Separating Readiness from Outcome in Research Software Reproducibility Assessment
ReproScore is a two-tier scoring framework for assessing the reproducibility of research software repositories. It separates reproducibility readiness (what a repository contains) from reproducibility outcome (whether the software actually runs), making the distinction explicit and measurable.
Author: Sheeba Samuel · sheeba.samuel@informatik.tu-chemnitz.de · Chemnitz University of Technology
| Score | What it measures | When available |
|---|---|---|
| RRS | Static readiness — 26 sub-metrics across 5 categories | Always (no execution needed) |
| ROS | Execution outcome — up to 6 sandboxed probes | When execution infrastructure is available |
| RCS | Coverage-adaptive composite of RRS + ROS | When any ROS component is available |
The core insight is that a repository can score well on static readiness yet fail to execute (e.g. pinned dependencies with a version conflict), and conversely execute successfully despite minimal static signals. ReproScore makes this readiness–outcome gap visible rather than conflating the two quantities.
reproscore/
├── ablation_analysis.py ← Reproduce all evaluation statistics from scores.csv
├── config/
│ └── default_rubric.yaml ← Category weights (w_i), gate parameters (τ, k), penalties
├── src/
│ ├── scoring/
│ │ ├── rrs.py ← 26 sub-metric detectors, gate function, category aggregation
│ │ ├── ros.py ← Execution outcome scoring (6 components)
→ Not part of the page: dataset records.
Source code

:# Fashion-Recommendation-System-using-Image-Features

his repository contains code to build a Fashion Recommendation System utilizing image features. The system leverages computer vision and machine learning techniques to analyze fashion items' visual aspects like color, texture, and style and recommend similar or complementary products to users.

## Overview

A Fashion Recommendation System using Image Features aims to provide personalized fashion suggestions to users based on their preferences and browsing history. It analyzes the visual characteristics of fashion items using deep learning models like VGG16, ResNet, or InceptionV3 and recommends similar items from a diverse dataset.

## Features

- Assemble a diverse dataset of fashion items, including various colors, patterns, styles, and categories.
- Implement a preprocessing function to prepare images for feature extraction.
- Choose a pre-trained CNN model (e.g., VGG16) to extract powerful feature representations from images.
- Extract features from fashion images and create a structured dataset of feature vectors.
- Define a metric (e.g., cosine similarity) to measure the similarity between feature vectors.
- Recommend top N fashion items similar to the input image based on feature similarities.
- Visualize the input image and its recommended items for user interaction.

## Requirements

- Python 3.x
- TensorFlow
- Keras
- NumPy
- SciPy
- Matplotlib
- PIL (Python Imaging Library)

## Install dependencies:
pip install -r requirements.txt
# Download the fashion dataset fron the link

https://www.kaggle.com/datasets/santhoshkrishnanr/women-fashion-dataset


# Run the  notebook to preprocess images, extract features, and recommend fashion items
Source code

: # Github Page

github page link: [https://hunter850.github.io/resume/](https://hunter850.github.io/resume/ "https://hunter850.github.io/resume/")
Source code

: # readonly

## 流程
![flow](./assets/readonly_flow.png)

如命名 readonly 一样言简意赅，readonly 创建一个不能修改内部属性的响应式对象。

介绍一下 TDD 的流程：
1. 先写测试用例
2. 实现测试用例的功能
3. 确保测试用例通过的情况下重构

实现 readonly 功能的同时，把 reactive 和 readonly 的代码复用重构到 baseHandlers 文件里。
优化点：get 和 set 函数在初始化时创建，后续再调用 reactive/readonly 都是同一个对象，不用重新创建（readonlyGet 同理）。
│ │ ├── rcs.py ← Composite score with coverage weight α
│ │ └── rubric.py ← YAML rubric loader and validator
│ └── utils/
│ └── notebook_paths.py ← Notebook discovery and exclusion filters
├── tests/
│ └── test_scoring.py ← Unit tests for RRS (no execution required)
└── data/
└── ablation/
└── 20260511_101920/ ← Evaluation run (423 repositories)
├── scores.csv ← Per-repository RRS scores + 26 sub-metrics + ground truth
├── analysis_results.json
├── analysis.log
├── provenance.json
├── logs/ ← Clone and score logs
└── repos/ ← Per-repository score provenance (JSON, one file per repo)
git clone https://github.com/myVSR/reproscore.git
cd reproscore
pip install -r requirements.txtfrom src.scoring.rrs import RRSScorer
result = RRSScorer().score("/path/to/repo")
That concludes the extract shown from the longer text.